V6 still not supported
Michael Thomas
mike at mtcc.com
Tue Mar 22 21:37:24 UTC 2022
On 3/22/22 5:45 AM, Randy Bush wrote:
> john,
>
> fwiw your story matches what is left of my memory. one nuance
>
>> That’s not to say that there wasn’t "IETF politics” involved, but
>> rather that such politics were expressed as enormous pressure to “make
>> a decision”
> my take was that cidr had done a lot to relieve the immediate technical
> pressure for the short term; but there was a deep fear that the industry
> press was stirring a major poolpah about the end of the internet due to
> ipv4 exhaustion. i.e. a seriously flawed technical compromise was
> pushed on us in reaction to a perception of bad press.
>
> i have learned that, when i am under great pressure to DO SOMETHING,
> it's time to step back, go make a cup of tea, and think. the ietf did
> not. and here we are, a quarter of a century later, still trying to
> clean up the mess.
>
So are you saying that an ipng that came out in, say, 2000 which was
according to you was vastly superior having taken the time to get it
right would have had any better chance of being adopted?

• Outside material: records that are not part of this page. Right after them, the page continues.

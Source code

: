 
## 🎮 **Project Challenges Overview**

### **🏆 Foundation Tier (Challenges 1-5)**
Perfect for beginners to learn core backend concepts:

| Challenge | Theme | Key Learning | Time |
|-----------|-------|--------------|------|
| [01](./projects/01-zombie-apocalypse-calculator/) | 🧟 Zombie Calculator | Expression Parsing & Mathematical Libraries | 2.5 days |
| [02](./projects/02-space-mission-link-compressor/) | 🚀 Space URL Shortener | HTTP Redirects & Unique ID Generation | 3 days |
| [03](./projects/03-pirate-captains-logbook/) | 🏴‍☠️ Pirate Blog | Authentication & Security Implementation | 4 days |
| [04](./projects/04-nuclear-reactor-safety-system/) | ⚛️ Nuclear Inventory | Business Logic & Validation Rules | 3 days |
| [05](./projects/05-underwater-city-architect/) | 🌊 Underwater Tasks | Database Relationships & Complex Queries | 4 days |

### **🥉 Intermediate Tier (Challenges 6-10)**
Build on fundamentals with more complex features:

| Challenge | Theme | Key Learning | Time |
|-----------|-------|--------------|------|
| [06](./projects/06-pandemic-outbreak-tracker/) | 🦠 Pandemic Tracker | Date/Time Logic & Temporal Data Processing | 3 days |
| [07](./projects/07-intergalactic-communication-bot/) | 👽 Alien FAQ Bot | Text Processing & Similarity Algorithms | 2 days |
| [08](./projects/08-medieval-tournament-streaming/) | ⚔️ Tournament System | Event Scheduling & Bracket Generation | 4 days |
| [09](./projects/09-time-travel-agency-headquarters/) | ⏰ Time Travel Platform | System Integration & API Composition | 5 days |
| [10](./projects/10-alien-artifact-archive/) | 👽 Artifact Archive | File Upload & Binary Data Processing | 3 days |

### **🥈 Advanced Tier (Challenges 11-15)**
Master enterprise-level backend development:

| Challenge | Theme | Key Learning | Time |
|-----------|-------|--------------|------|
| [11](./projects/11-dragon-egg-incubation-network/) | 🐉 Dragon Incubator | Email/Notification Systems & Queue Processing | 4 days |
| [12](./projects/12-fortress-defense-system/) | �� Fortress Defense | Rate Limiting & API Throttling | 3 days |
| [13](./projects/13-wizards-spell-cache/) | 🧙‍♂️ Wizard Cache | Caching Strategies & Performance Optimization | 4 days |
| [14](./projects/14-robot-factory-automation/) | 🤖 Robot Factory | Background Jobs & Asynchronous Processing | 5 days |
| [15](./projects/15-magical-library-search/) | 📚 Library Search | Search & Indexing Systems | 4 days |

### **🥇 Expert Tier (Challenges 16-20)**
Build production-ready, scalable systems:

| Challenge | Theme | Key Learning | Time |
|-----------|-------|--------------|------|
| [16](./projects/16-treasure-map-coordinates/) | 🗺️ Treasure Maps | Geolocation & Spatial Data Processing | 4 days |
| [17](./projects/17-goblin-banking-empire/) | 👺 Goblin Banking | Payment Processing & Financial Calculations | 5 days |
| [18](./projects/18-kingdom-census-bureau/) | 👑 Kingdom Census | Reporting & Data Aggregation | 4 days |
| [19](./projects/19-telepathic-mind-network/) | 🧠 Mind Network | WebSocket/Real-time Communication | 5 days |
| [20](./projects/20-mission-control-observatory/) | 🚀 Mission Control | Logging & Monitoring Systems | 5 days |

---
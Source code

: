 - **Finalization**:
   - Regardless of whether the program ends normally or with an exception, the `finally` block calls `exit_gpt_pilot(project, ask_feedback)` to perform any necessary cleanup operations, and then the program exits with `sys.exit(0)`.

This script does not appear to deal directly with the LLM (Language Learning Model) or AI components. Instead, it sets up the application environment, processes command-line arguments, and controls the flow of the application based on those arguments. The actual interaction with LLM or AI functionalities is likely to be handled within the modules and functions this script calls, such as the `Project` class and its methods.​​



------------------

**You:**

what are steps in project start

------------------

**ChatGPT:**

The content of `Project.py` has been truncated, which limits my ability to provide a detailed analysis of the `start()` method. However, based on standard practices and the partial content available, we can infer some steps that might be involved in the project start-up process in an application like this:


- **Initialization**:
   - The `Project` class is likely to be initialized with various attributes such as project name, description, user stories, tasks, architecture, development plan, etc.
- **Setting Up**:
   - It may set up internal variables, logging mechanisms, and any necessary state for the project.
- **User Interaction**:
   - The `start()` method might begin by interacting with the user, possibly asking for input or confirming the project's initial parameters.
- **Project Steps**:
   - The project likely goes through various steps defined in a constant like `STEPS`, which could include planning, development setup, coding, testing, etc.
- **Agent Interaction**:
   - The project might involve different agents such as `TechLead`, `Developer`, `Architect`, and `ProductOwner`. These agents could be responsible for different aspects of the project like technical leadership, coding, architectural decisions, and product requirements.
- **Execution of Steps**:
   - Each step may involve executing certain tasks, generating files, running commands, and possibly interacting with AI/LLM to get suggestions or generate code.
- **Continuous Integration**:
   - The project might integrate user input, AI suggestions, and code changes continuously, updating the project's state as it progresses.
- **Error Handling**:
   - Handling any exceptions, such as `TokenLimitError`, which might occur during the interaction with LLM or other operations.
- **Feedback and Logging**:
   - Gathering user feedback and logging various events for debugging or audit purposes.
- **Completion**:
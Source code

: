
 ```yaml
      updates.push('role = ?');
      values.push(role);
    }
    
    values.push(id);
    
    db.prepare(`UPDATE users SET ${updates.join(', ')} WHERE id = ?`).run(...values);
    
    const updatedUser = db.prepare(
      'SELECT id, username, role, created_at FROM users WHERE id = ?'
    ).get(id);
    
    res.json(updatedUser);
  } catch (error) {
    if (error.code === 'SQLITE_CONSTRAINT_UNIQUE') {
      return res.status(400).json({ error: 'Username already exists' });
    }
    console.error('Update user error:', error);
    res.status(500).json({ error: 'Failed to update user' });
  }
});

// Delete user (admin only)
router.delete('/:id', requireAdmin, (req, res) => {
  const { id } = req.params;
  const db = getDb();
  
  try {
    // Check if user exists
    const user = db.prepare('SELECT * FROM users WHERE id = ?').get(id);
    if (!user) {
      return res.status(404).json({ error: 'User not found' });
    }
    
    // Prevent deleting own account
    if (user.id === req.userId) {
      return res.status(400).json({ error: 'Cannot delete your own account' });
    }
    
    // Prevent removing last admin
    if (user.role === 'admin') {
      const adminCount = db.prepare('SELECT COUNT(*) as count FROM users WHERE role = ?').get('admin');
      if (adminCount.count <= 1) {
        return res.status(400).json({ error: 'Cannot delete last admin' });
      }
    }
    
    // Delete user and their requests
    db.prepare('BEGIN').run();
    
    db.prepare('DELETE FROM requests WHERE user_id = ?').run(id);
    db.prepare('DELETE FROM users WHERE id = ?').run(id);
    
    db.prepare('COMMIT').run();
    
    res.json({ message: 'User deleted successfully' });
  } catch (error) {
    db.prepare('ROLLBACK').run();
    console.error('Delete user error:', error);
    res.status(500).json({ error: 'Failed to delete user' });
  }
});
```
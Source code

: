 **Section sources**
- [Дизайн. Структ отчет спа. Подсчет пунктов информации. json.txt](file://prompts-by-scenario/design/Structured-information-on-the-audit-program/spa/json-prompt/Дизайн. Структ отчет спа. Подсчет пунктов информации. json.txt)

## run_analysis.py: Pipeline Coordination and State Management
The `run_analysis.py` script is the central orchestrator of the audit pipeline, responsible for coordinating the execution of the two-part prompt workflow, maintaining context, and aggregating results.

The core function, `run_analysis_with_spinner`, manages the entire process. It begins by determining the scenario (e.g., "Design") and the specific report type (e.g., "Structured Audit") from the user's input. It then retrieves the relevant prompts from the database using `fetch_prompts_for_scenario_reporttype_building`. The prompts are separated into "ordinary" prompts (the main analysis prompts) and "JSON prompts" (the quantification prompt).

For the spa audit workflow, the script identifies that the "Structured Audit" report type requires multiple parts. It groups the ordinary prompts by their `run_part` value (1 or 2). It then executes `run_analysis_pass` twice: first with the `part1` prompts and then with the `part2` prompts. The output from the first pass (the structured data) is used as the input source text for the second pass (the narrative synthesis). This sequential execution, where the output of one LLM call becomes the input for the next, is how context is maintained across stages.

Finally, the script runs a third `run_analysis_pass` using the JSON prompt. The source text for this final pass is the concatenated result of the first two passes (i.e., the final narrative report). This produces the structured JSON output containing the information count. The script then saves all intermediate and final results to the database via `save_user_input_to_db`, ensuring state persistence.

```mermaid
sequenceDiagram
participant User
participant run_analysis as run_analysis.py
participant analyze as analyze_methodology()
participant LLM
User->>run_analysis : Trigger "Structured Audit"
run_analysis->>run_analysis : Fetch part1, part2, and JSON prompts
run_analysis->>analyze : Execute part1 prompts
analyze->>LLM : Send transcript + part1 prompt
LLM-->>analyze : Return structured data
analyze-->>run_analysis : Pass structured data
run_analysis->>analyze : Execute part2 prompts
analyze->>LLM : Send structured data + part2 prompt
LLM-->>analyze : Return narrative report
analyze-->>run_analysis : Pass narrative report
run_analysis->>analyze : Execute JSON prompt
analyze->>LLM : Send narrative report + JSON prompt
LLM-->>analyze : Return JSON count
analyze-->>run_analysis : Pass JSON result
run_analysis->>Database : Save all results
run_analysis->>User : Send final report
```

My experience
with Cisco product managers at the time is that they couldn't give a
shit about the technical aspects of an ipng. If their silicon forwarding
couldn't handle it, they weren't interested unless customers were
clamoring for it. I can't see how that negative feedback loop could have
ever been prevented other than other ipng being done in, oh say, 1993
when it was all still software forwarding.